▶ What you are asked to do: Would you please return the lines of the material that contain the word "nodes"?

▶ Exercise inputs:
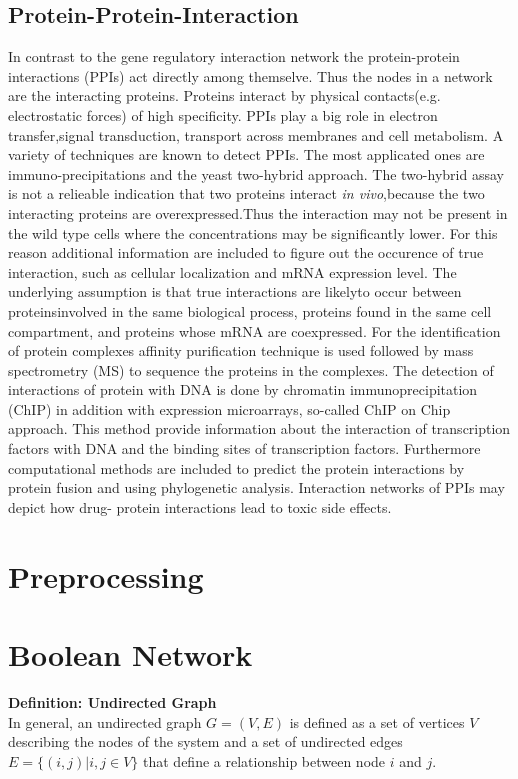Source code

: \subsection*{Protein-Protein-Interaction}
In contrast to the gene regulatory interaction network the protein-protein interactions (PPIs) act directly among themselve. Thus the nodes in a network are the interacting proteins. Proteins interact by physical contacts(e.g. electrostatic forces) of high specificity. PPIs play a big role in electron transfer,signal transduction, transport across membranes and cell metabolism. A variety of techniques are known to detect PPIs. The most applicated ones are immuno-precipitations and the yeast two-hybrid approach. The two-hybrid assay is not a relieable indication that two proteins interact \textit{in vivo},because the two interacting proteins are overexpressed.Thus the interaction may not be present in the wild type cells where the concentrations may be significantly lower. For this reason additional information are included to figure out the occurence of true interaction, such as cellular localization and mRNA expression level. The underlying assumption is that true interactions are likelyto occur between proteinsinvolved in the same biological process, proteins found in the same cell compartment, and proteins whose mRNA are coexpressed.
For the identification of protein complexes affinity purification technique is used followed by mass spectrometry (MS) to sequence the proteins in the complexes. The detection of interactions of protein with DNA is done by chromatin immunoprecipitation (ChIP) in addition with expression microarrays, so-called ChIP on Chip approach. This method provide information about the interaction of transcription factors with DNA and the binding sites of transcription factors. Furthermore computational methods are included to predict the protein interactions by protein fusion and using phylogenetic analysis. Interaction networks of PPIs may depict how drug- protein interactions lead to toxic side effects.
\citep{doi:10.1586/14789450.1.2.239}

\newpage
\section{Preprocessing}

\newpage
\section{Boolean Network}
\textbf{Definition: Undirected Graph}\\
In general, an undirected graph $G=(V,E)$ is defined as a set of vertices $V$ describing the nodes of the system and a set of undirected edges $E = \{ (i,j)|i,j\in V\} $ that define a relationship between node $i$ and $j$.\\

▶ Answer for the task:
In contrast to the gene regulatory interaction network the protein-protein interactions (PPIs) act directly among themselve. Thus the nodes in a network are the interacting proteins. Proteins interact by physical contacts(e.g. electrostatic forces) of high specificity. PPIs play a big role in electron transfer,signal transduction, transport across membranes and cell metabolism. A variety of techniques are known to detect PPIs. The most applicated ones are immuno-precipitations and the yeast two-hybrid approach. The two-hybrid assay is not a relieable indication that two proteins interact \textit{in vivo},because the two interacting proteins are overexpressed.Thus the interaction may not be present in the wild type cells where the concentrations may be significantly lower. For this reason additional information are included to figure out the occurence of true interaction, such as cellular localization and mRNA expression level. The underlying assumption is that true interactions are likelyto occur between proteinsinvolved in the same biological process, proteins found in the same cell compartment, and proteins whose mRNA are coexpressed.
In general, an undirected graph $G=(V,E)$ is defined as a set of vertices $V$ describing the nodes of the system and a set of undirected edges $E = \{ (i,j)|i,j\in V\} $ that define a relationship between node $i$ and $j$.\\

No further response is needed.